As part of my home network setup I have an SG-3100 appliance (with an AirPrime EM7455 modem chipset inside for an always on LTE PPoE connection) as my firewall and router. I’ve also had the chance to use a few of the larger rack-mount appliances as primary firewall routers and VPN gateways in some SMB networks and my experience in all cases has been pretty good, so whenever I need a reliable and rock-solid firewall I usually turn to the Security Gateway Appliances that Netgate provides. But here I need to deploy pfSense for an always on VPN connection providing a static IP address to the home network (regardless of what ISP my traffic is being carried by) and also to provide a road-warrior style VPN to which I can connect from my Mac or iPad Pro when traveling. Seeing as how pfSense supports both OpenVPN and IPSec VPN networks, it fits the bill rather nicely. Another potentially very useful scenario would be using pfSense for a transit network between cloud providers or on-prem gear. The possibilities are endless.

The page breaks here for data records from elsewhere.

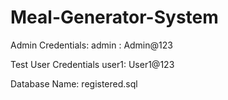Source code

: # Meal-Generator-System

Admin Credentials:
admin : Admin@123

Test User Credentials 
user1: User1@123

Database Name: registered.sql


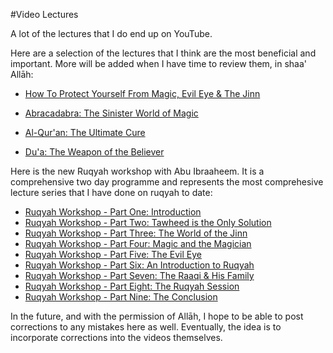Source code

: [title: Muhammad Tim Humble's Video Lectures - muhammadtim.com]:/
[menu: Videos]:/
[menu-locgroup: primary]:/
[order: 4]:/

#Video Lectures

A lot of the lectures that I do end up on YouTube. 

Here are a selection of the lectures that I think are the most beneficial and important. More will be added when I have time to review them, in shaa' Allāh:

* [How To Protect Yourself From Magic, Evil Eye & The Jinn](http://youtu.be/-6J8me0RjYY)

* [Abracadabra: The Sinister World of Magic](http://youtu.be/an0BUey2eKM)

* [Al-Qur'an: The Ultimate Cure](http://youtu.be/p1zLqbVk9EE)

* [Du'a: The Weapon of the Believer](http://youtu.be/UYgBOpHtqzE)

Here is the new Ruqyah workshop with Abu Ibraaheem. It is a comprehensive two day programme and represents the most comprehesive lecture series that I have done on ruqyah to date:

* [Ruqyah Workshop - Part One: Introduction](http://www.youtube.com/watch?v=r2GjxuAaamc)
* [Ruqyah Workshop - Part Two: Tawheed is the Only Solution](http://www.youtube.com/watch?v=zZUERpYaXJU)
* [Ruqyah Workshop - Part Three: The World of the Jinn](http://www.youtube.com/watch?v=Wys88S3VQG4)
* [Ruqyah Workshop - Part Four: Magic and the Magician](http://www.youtube.com/watch?v=RBpy-kfg6Kg)
* [Ruqyah Workshop - Part Five: The Evil Eye](http://www.youtube.com/watch?v=nDSvkNuh5uo)
* [Ruqyah Workshop - Part Six: An Introduction to Ruqyah](http://www.youtube.com/watch?v=xJki92e5ex0)
* [Ruqyah Workshop - Part Seven: The Raaqi & His Family](http://www.youtube.com/watch?v=Huz_ts9SpcE)
* [Ruqyah Workshop - Part Eight: The Ruqyah Session](http://www.youtube.com/watch?v=6vJNq_KiHwY)
* [Ruqyah Workshop - Part Nine: The Conclusion](http://www.youtube.com/watch?v=OmJQw161R1k)

In the future, and with the permission of Allāh, I hope to be able to post corrections to any mistakes here as well. Eventually, the idea is to incorporate corrections into the videos themselves.
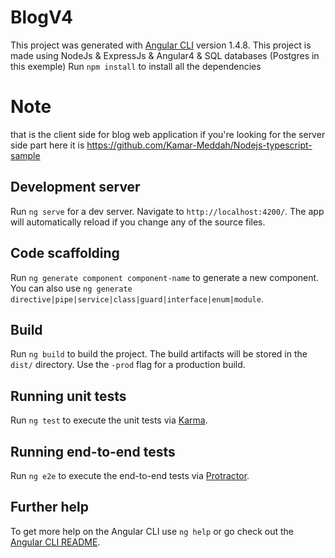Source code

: # BlogV4

This project was generated with [Angular CLI](https://github.com/angular/angular-cli) version 1.4.8.
This project is made using NodeJs & ExpressJs & Angular4 & SQL databases (Postgres in this exemple)
Run `npm install` to install all the dependencies


# Note
that is the client side for blog web application
if you're looking for the server side part here it is https://github.com/Kamar-Meddah/Nodejs-typescript-sample

## Development server

Run `ng serve` for a dev server. Navigate to `http://localhost:4200/`. The app will automatically reload if you change any of the source files.

## Code scaffolding

Run `ng generate component component-name` to generate a new component. You can also use `ng generate directive|pipe|service|class|guard|interface|enum|module`.

## Build

Run `ng build` to build the project. The build artifacts will be stored in the `dist/` directory. Use the `-prod` flag for a production build.

## Running unit tests

Run `ng test` to execute the unit tests via [Karma](https://karma-runner.github.io).

## Running end-to-end tests

Run `ng e2e` to execute the end-to-end tests via [Protractor](http://www.protractortest.org/).

## Further help

To get more help on the Angular CLI use `ng help` or go check out the [Angular CLI README](https://github.com/angular/angular-cli/blob/master/README.md).
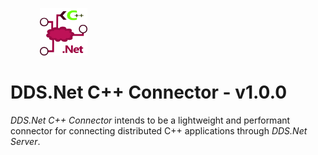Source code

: &nbsp; &nbsp; &nbsp; &nbsp; &nbsp; &nbsp; <img src="./.assets/DDS.Net Connector Icon-CPP-BG-None.png" width="15%" />


# DDS.Net C++ Connector - v1.0.0

*DDS.Net C++ Connector* intends to be a lightweight and performant connector for connecting distributed C++ applications through *DDS.Net Server*.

Packet Host has a t1.small.x86 server type that runs a very reasonable $0.07 per hour (as of this writing, with discounts available for committed usage). This baby has a 4 Core CPU (Intel Atom C2550, same one as what’s used in some of the appliances Netgate offers), 8GB RAM, SSD storage and a full 2.5Gbps network. Nice! In my case, since I’ll be routing a significant amount of traffic through this pfSense instance it’s worth noting that there are applicable bandwidth fees, but only for outgoing traffic (meaning I don’t get dinged for the traffic flowing in both directions through the server). The rate (as of this writing) is a very reasonable $0.05/GB, so in a hypothetical scenario transferring an average of 250 GB/mo the total cost for this comes out to just over $60/month. Not bad! Another really cool thing about Packet Host is they offer self-service BGP as well, so if you have them, you can bring your own IP addresses and use them for your cloud workloads (or in my case, dream of having some personal IPv4 addresses to throw around).

Installing pfSense on the Server

Alright, enough with the intro, let’s get to the the fun part. If you don’t already have an account though, please hop on over to Packet and set one up so we can get started!

  1. Go to and lookup the URL for the latest stable pfSense release. For this purpose, choose AMD64 -> USB Memstick Installer -> Serial -> New York City and then right-click the “Download” button to copy the URL of the most current stable release.

  2. Create a t1.small.x86 server using the FreeBSD 11.2 operating system. Include the following setup script in the user data field (replacing the INSTALLER_URL value with the URL obtained in step 1 above) and make sure you have a valid public key selected for use connecting to the server later on.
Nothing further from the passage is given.